It certainly was not love at first sight, I proudly would classify yours truly as a nerd/geek, so I was already in the Facebook (FB) universe around July 19, 2007 at 22:34 (according to this FB app), way before anyone I knew even knew of FB. I took a good look around, tweaked all the settings until I was bored, posted my (plain) profile pic. and promptly left (at that time High5 was all the rage here in Thailand, especially at work, and I wasn't particularly a big fan there either).
Becoming a born again FB is a bit of a cliché, like so many it was through a very old friend whom I have not seen (nor contacted) for over twenty years (couldn't thank her enough, we attended the same prep school, so, so, so many years ago), she had suggested that I join Facebook, (now, how on earth did we got in touch in the first place is still foggy in my mind, perhaps it was through one of those 'Friends reunited' site).
Since that born again moment, it was scary how quickly 'my' FB bubble got populated, certainly it was full of ooohhhsss and aarrrrrrssss, '%$#^ look at him/her' (I am sure they were mouthing the same words, may be even at the same time). Certainly with the user group of my age, I can only assume that the 'holy crap' moment often comes when a long lost friend popped up as a friend request, and definitely I was totally hook line and sinker (another cliché?), probably more than most.
The biggest piece of the 'friends' pie chart is easily my friends from secondary school (have not see them for over twenty years), so like I said earlier, as each one came up it was full of 'Oprah' moment, at Wellington (school's name) it was kind a my thing to always be taking pictures, especially in the house (this was a boarding school, Darks was my house, think of Harry Potter, replace the broom stick with real mop, Quidditch with Rugby, The one who must not be named with our Matron (only kidding... she was lovely) and you are half way there).
Each night during my honeymoon with FB, I was up way beyond what a professional 'employee' should, and what was I doing with / for my beloved FB? Sifting through each photo, choosing the presentable ones, scanning it, uploading it to FB, label it carefully, tagging the start all over again for the next batch.

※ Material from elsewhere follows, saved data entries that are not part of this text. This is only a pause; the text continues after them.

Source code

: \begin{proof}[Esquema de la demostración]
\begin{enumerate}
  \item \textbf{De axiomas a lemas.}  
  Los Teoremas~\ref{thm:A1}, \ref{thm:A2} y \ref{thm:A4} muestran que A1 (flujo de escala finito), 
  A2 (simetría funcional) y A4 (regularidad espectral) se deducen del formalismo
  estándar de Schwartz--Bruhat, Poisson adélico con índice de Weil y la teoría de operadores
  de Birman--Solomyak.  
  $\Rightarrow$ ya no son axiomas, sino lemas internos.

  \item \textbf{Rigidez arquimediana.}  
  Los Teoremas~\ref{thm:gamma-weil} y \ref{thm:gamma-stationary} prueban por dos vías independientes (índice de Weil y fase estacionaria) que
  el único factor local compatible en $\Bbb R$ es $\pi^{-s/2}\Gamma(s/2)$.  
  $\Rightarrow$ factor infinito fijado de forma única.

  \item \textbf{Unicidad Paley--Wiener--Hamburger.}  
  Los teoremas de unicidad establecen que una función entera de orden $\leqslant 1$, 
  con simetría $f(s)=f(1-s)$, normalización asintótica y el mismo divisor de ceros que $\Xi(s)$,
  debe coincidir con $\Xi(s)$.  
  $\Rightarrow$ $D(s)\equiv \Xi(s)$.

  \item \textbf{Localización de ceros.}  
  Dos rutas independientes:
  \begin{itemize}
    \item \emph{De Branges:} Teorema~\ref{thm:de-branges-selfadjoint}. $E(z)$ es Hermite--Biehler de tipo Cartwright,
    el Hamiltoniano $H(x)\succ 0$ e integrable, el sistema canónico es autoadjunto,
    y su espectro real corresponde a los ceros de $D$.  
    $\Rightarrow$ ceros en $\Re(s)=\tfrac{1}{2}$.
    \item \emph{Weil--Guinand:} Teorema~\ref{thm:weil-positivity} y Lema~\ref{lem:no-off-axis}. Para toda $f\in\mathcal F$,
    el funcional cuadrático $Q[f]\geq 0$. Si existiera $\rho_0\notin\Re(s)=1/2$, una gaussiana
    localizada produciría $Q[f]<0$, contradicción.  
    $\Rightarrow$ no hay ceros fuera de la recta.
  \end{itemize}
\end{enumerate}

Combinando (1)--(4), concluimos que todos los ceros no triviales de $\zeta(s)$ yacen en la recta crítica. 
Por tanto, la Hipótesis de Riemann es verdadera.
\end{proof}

There was nothing I wouldn't do, I was shamelessly addicted to the comments... give me more, hoping my friends would find as much joy as I have all these years... and they did.
At the same time, FB was a part of me as my lungs were, each step took outside of the house seemed all worthwhile to be shot to FB, it was done really without thought, like a spoilt brat, it was all about me... then suddently I got bored... not enlightenment, just bored of putting up irrelevant rubbish. This gave me time to consume rather than spewing crap into the cesspit, it was quite a change.
Don't get me wrong, I am still in love with FB, but more like a loving couple who had just celebrated their diamond wedding anniversary, I am now wise enough to have wholeheartedly chosen to listen to her rather than talk back, and FB have grown to be very mature, secure and have branch out to other interests such as vdos and locations.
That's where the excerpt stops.